Landscape arch spans an entire football field
There are many arches here, the most famous being the Landscape Arch, which is 300 feet across. It’s a monumental spectacle, and this arch really defies belief. After seeing this, I continued on the primitive trail, which was probably the most technically challenging hiking I’ve done. That’s not to say it was difficult – it’s not – but it was not simply walking along, either. This primitive trail culminated in the ‘Double O’ arch, which was very impressive, as well as a spur trail to an isolated monolith, the Dark Angel.
Dark Angel monolith
The crowds weren’t as bad here and I enjoyed the hiking; scrambles that require you to use your hands are more fun than regular hiking, anyway. On the return trail there were some tough sections. The sheer rock, compounded by the layer of sand on your shoes mean that getting a grip on the rocks can be tough; some of these sections had drop-offs of 20 feet before you hit level ground.
The diciest stretch of trail in my travels. Doesn’t look bad, but the trail is in green. The red line is about 6 feet. To the left was a further drop of 20 feet into a ravine. The rock was coated in sand.
On one section, which I consider the most difficult stretch of my trip, I encountered another guy from New Jersey. He was on a business trip to Denver and had decided to stop at the park on his free day. That’s quite a commitment, as it’s a 5-hour drive to Denver! We talked for a while as we looked at the daunting stretch of trail ahead.
The primitive trail rejoins the main trail, and here I was stopped by a couple in their fifties. The woman clearly wanted to turn around, and she asked me “is there anything worth seeing down there?” I responded that there was another arch. “Is there anything special about it compared to the rest?” Yes, I responded, it’s much bigger (I was referring to Landscape Arch). With a groan she continued walking.
A short trail brings you to this pair of arches.

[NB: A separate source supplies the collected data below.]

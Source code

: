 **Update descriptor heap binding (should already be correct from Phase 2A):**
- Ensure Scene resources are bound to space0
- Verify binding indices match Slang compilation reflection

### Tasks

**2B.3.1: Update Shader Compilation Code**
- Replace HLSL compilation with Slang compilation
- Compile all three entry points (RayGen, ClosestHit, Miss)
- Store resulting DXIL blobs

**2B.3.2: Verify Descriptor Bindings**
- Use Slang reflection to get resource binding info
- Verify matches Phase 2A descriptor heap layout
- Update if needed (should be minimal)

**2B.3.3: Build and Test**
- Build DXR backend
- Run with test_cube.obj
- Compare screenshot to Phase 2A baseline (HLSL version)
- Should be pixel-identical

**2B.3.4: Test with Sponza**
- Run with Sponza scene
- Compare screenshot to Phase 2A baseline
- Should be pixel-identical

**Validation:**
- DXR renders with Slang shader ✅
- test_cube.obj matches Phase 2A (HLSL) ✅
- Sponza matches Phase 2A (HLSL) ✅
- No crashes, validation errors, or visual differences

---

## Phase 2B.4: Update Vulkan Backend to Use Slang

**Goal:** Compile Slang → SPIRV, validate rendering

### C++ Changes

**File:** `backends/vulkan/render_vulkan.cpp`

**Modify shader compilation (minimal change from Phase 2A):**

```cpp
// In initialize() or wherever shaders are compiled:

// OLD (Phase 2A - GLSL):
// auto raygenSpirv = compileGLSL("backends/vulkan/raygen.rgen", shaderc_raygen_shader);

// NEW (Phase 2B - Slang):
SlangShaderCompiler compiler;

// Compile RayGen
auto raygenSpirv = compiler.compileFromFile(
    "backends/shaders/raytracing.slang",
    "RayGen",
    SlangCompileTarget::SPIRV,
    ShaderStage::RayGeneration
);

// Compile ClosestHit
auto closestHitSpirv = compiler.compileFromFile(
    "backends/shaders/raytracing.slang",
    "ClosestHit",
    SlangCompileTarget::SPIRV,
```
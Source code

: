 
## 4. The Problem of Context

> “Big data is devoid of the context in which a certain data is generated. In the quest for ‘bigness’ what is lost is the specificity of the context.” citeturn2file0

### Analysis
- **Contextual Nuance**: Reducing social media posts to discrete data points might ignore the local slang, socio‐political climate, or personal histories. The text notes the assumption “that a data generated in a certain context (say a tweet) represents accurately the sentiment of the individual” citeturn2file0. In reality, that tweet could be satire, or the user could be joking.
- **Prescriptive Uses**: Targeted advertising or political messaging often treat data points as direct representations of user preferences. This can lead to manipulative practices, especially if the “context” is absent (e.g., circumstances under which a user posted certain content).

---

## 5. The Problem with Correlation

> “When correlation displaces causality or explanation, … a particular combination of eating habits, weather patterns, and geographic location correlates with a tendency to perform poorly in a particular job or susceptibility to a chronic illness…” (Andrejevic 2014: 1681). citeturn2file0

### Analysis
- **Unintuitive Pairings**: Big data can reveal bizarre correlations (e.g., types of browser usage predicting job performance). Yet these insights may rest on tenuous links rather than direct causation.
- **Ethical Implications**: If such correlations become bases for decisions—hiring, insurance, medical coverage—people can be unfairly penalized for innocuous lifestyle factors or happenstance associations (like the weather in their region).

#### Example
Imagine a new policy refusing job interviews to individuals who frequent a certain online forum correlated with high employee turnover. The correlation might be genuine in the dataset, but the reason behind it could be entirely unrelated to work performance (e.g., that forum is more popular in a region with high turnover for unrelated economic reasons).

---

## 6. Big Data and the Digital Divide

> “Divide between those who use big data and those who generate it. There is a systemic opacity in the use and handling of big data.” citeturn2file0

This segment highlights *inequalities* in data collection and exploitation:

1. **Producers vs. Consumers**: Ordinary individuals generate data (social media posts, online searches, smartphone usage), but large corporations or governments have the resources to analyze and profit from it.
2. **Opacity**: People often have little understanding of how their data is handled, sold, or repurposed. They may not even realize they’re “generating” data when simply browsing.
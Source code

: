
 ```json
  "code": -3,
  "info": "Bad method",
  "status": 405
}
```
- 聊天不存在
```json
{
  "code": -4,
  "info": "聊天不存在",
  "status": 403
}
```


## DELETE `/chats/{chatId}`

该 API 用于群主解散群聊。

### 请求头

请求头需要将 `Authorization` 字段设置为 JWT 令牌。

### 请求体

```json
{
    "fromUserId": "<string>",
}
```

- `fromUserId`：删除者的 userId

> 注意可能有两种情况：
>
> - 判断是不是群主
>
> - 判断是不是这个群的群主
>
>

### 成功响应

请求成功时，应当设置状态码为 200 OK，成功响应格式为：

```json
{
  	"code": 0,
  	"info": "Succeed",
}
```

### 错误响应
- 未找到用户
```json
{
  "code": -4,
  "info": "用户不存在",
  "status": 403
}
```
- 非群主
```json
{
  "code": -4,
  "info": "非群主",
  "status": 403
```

The fact is, Arches really has only 3 hikes: the 3-miles of Delicate Arch, the 8-miles of Devil’s Garden, and a stretch called the Fiery Furnace, which requires reservations and a ranger guide. So, if hiking at a reasonable pace, it’s possible to cover most of the park in a morning; if stopping at viewpoints you’ll take a few hours more, but there’s only a day’s worth of things to see at the park. Arches would be the perfect park to spend a relaxing few days in, but the crowds simply make that impossible.